Description : SABDA is a unit of Sri Aurobindo Ashram Publication Department, itself a unit of Sri Aurobindo Ashram Trust. We distribute the Sri Aurobindo Ashram and related publications. Our publications consist of works by the philosopher and visionary Sri Aurobindo and his spiritual collaborator known as the Mother, in over 15 languages. Topics covered include philosophy, yoga, spirituality, sociology, indology, education, psychology, and literature.
Introduction
Sri Aurobindo
Sri Aurobindo was born in Calcutta on 15 August 1872. At the age of seven he was sent to England where he attended St. Paul's School, London, and then went on a senior classical scholarship to King's College, Cambridge. In 1890 he passed the final examination for the Indian Civil Service. Not wishing to serve in the I.C.S. he disqualified himself by not attending the riding test.

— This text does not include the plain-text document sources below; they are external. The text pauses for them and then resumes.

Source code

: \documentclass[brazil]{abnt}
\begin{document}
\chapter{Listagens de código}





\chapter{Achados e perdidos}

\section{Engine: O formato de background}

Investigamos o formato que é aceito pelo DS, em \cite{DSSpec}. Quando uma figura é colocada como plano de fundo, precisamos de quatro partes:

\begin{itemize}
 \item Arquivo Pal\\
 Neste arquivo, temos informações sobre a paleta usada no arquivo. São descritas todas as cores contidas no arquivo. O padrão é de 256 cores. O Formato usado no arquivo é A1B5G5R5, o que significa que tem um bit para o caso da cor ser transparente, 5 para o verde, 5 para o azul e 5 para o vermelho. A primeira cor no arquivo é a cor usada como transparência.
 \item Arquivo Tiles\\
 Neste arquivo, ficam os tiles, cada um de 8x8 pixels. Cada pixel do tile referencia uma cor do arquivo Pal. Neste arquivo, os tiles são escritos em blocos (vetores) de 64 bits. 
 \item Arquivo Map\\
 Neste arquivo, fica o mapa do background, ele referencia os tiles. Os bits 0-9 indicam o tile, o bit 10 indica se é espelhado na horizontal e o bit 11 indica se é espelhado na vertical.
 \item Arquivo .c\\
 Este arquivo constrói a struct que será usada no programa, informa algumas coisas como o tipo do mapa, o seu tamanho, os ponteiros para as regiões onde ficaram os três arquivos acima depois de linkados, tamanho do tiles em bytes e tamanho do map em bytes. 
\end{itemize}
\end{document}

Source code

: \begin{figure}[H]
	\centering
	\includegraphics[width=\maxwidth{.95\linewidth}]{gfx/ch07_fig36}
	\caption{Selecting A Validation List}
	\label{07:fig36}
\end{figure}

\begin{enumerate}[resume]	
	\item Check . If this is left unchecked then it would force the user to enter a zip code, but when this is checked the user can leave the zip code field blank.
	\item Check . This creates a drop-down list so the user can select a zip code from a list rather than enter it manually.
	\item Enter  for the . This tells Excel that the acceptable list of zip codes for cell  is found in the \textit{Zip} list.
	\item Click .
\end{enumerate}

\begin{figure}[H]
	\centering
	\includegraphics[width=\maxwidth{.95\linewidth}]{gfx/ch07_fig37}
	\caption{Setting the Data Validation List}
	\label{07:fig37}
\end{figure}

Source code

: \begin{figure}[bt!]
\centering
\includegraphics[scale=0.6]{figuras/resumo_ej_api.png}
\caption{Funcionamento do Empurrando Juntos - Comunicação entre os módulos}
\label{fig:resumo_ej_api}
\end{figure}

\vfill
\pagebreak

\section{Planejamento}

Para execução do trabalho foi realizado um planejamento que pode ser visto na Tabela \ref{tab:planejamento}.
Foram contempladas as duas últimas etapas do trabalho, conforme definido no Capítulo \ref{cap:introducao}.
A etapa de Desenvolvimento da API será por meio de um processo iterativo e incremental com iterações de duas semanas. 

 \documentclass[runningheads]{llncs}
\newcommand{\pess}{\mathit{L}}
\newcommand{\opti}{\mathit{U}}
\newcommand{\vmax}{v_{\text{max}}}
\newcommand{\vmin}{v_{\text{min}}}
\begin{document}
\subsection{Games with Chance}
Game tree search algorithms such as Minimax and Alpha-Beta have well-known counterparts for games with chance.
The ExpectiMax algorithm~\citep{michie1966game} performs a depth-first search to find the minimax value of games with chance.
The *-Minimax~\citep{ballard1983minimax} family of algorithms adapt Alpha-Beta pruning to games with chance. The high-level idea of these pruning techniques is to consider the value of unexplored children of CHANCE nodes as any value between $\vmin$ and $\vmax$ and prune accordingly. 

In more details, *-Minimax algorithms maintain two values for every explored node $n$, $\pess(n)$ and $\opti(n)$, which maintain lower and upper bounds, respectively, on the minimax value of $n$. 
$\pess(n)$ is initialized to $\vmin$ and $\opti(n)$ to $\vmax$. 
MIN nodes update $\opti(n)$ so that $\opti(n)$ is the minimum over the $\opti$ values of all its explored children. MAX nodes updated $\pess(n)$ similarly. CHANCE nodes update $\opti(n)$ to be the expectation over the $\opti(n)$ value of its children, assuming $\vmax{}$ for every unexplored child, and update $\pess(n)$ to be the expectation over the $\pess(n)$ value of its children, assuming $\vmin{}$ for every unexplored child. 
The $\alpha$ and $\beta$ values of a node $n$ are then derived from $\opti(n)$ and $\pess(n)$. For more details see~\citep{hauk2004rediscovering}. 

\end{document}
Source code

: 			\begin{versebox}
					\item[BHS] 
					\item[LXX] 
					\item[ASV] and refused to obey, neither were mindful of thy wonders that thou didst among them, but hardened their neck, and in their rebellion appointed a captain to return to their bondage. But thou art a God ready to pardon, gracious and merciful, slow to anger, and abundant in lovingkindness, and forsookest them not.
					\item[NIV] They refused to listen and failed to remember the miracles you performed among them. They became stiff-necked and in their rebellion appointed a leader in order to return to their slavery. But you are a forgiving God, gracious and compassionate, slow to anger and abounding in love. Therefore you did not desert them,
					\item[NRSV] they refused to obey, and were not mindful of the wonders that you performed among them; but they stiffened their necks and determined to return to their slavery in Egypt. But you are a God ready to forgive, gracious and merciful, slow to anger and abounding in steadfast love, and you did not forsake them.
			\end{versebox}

Returning to India in 1893, Sri Aurobindo spent thirteen years in the Baroda State Service as an administrator and a professor. During this period he made a deep study of the prevailing political condition of the country and steeped himself into the rich Indian cultural heritage.
In 1906 Sri Aurobindo went to Bengal and openly joined India's freedom movement. His daily newspaper, Bande Mataram, quickly became the most powerful voice of the Indian Nationalist Movement. In 1908 he was arrested in the Alipur Conspiracy Case. During his one year's undertrial detention in jail he had a series of decisive spiritual experiences which changed the course of his life. He carried on his revolutionary work till 1910 when in response to an inner call he retired from active politics and withdrew to Pondicherry in South India for exclusive concentration on his spiritual practice.
In 1914, after four years of intense Yoga he launched a monthly philosophical review, Arya, in which most of his major works were serialised. These works embodied much of the inner knowledge that had come to him in his practice of Yoga. Afterwards as more and more disciples came to Sri Aurobindo to follow his path, a community of sadhaks had to be formed for their maintenance and collective guidance. This took shape as the Sri Aurobindo Ashram in 1926. At this time Sri Aurobindo retired into seclusion putting his spiritual collaborator known as the Mother in charge of the Ashram.
Having gathered all the essential truths of past spiritual experiences, Sri Aurobindo worked for a more complete method of Yoga that would transform human nature and divinise life. To this purpose he devoted the rest of his life.
Sri Aurobindo left his body in 1950.